Icariin-curcumol inhibits histone H3K18 lactylation and FOXM1 expression to enhance the sensitivity of prostate cancer cells to docetaxel.

BACKGROUND: Histone lactylation has emerged as an epigenetic driver of tumor chemoresistance. Our prior work identified the phytochemical combination icariin-curcumol (Ica-Cur) as a potential therapeutic agent against docetaxel (DTX)-resistant prostate cancer (PCa). This study aimed to investigate the mechanistic link between histone lactylation and DTX resistance in PCa, and evaluates Ica-Cur's regulatory role in this process.
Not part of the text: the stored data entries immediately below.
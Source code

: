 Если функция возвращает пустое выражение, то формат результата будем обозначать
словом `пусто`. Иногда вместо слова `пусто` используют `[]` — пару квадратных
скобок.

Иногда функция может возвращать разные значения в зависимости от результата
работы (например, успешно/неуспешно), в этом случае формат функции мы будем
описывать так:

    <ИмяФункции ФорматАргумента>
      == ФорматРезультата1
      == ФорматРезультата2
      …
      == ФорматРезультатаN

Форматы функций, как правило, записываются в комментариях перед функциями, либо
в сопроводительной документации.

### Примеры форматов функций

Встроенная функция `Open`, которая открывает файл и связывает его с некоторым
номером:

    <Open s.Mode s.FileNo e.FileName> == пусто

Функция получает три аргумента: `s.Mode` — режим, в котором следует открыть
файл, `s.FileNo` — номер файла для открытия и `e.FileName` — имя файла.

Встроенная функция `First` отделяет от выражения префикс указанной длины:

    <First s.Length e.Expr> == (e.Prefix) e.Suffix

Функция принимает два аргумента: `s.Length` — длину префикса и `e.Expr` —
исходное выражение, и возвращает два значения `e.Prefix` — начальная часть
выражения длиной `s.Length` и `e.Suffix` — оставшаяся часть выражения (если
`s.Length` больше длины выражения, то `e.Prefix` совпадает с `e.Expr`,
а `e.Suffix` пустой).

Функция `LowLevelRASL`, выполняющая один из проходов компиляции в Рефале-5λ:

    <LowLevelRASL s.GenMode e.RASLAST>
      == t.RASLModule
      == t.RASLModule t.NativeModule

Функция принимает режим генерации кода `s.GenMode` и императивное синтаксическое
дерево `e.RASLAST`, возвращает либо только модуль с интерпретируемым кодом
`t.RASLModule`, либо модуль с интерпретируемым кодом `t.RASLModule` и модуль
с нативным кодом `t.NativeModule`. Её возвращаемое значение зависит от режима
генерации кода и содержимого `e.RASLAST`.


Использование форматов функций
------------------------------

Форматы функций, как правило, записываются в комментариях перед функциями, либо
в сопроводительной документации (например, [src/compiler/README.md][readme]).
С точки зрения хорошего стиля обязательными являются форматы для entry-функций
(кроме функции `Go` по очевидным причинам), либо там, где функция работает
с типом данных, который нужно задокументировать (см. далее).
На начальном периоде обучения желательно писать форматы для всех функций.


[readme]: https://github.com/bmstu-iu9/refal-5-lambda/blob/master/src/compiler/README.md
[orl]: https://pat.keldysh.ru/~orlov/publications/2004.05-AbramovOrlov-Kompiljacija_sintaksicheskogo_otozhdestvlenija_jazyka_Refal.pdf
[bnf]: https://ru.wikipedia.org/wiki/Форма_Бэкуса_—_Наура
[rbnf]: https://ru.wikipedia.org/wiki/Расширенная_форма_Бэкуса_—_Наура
METHODS: DTX-resistant LNCaP/R cells were generated from parental LNCaP PCa cells. Xenograft models were established in BALB/c nude mice using both cell lines. Interventions included pharmacological modulation of glycolysis (sodium lactate [Nala], a glycolysis activator and 2-deoxy-D-glucose [2-DG], a glycolysis inhibitor) and genetic silencing of forkhead box M1 (FOXM1) via lentiviral constructs (sh-FOXM1). The enrichment of histone H3K18 lactylation (H3K18la) at the FOXM1 promoter was validated. Tumor growth, lactate levels, lactate dehydrogenase (LDH) activity, proliferation, and apoptosis were systematically analyzed. RESULTS: Resistant LNCaP/R models exhibited significant upregulation of H3K18la and FOXM1 compared to controls. Nala increased lactate production, enhanced H3K18la deposition, and stimulated proliferation while suppressing apoptosis. Conversely, 2-DG reduced H3K18la deposition and inhibited proliferation. FOXM1 expression was directly regulated by H3K18la, with sh-FOXM1 reducing LDH activity, inhibiting proliferation, and inducing apoptosis. Ica-Cur restored DTX sensitivity by suppressing H3K18la and FOXM1 expression. CONCLUSION: These findings identify H3K18la-mediated FOXM1 activation as a novel mechanism underlying DTX resistance in PCa. Ica-Cur may represent a promising therapeutic agent by targeting lactylation-dependent epigenetic regulation and FOXM1-driven transcriptional activity, supporting its clinical potential for overcoming chemoresistance.